In: Advanced Math
If the population of a country doubles in 50 years, in how many years will it treble, assuming that the rate of increase is proportional to the number of inhabitants?
Solution
Number of Inhabitants \( =x, \frac{d y}{d x} \times x \)
\( \frac{ dx }{ dt }= kx \Rightarrow \frac{ dx }{ x }= kdt \quad \)[ k is proportional constant ]
Integration both side, we get
\( \int \frac{d x}{x}=\int k d t \)
\( \Rightarrow \log x=k t+c \)
\( \Rightarrow x=e^{k t+c} \text { at } t=0, x=x_{0} \) \( \Rightarrow x_{0}=e^{c} \)
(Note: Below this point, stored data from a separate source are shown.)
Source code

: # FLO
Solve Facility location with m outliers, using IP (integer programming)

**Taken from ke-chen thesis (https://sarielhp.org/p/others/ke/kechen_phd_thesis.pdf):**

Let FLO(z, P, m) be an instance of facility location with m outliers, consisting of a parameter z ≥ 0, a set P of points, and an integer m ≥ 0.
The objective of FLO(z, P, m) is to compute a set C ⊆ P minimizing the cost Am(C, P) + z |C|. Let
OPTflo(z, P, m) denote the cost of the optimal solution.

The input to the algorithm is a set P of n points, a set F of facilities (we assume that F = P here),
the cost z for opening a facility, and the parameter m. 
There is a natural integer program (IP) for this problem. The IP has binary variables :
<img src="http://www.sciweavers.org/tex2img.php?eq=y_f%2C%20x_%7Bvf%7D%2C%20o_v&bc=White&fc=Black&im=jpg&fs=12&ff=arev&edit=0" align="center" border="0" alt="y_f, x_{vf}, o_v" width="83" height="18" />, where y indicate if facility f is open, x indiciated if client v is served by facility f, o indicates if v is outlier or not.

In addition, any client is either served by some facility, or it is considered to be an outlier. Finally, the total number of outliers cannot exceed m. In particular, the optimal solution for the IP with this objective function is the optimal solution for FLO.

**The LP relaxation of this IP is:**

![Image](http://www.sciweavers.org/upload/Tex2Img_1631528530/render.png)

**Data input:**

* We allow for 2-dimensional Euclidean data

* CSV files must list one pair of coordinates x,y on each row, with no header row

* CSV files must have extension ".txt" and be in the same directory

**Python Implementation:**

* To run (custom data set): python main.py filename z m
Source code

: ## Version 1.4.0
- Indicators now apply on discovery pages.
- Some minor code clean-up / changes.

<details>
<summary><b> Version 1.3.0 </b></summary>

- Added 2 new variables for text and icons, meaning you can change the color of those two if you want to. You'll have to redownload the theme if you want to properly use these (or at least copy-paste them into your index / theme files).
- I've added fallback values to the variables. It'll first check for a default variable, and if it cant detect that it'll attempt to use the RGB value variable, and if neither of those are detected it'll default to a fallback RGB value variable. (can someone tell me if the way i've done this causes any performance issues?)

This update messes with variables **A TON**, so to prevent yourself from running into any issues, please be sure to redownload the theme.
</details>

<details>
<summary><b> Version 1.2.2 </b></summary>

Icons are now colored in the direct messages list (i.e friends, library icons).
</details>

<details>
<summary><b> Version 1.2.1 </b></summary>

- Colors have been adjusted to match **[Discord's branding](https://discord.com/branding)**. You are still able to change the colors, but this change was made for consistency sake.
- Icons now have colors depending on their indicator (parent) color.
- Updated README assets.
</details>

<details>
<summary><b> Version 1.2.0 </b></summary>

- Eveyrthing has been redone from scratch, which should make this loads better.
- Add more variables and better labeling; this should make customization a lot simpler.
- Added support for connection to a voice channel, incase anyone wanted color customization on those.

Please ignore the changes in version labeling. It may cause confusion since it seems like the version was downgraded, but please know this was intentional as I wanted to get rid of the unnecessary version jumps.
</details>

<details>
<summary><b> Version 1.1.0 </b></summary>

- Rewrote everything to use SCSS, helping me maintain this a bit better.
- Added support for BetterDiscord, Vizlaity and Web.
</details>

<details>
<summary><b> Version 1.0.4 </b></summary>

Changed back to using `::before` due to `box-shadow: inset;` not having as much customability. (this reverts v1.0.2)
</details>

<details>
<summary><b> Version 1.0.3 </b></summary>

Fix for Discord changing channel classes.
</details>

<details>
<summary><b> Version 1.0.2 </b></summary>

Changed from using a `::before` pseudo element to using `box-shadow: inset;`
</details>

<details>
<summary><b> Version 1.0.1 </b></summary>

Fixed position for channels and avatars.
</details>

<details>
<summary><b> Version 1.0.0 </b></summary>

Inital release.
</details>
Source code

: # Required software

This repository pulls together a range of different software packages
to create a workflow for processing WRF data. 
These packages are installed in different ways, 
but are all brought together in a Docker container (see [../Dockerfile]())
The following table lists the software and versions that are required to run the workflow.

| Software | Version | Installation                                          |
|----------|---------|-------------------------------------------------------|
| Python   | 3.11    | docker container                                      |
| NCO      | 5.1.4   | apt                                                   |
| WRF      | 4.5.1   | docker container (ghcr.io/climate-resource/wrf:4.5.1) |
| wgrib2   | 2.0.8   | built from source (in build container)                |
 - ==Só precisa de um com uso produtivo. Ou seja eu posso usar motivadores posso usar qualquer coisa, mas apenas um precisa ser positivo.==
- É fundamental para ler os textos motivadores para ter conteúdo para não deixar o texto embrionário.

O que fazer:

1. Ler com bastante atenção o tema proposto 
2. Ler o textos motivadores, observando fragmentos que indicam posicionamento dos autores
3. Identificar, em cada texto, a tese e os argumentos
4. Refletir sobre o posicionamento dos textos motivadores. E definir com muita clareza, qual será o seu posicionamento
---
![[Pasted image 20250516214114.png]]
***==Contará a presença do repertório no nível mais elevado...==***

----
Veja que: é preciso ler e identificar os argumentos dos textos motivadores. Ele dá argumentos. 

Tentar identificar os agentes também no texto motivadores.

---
so \( x = e ^{ c } \cdot e ^{ kt } \Rightarrow x = x _{0} e ^{ kt } \)
Then \( t =50, P =2 x _{0} \)
\( 2 x _{0}= x _{0} e ^{ kt } \Rightarrow 2= e ^{ kt } \)
\( \log 2= k (50) \)
\( k =\frac{\log 2}{50} \)
\( P =3 x _{0}, t =? \)
\( 3 x _{0}= x _{0} e ^{\frac{ log2}{50} t } \Rightarrow 3= e ^{\frac{ log 2}{50} t } \)
Taking log both sides, we get
\( \log 3=\frac{\log 2}{50} t \Rightarrow t =50 \frac{\log 2}{\log 2} \)
\( \implies t=50[\log 3-\log 2]=50log_2(3)=79.24 \)
Therefore.\( t=79.24\quad year \)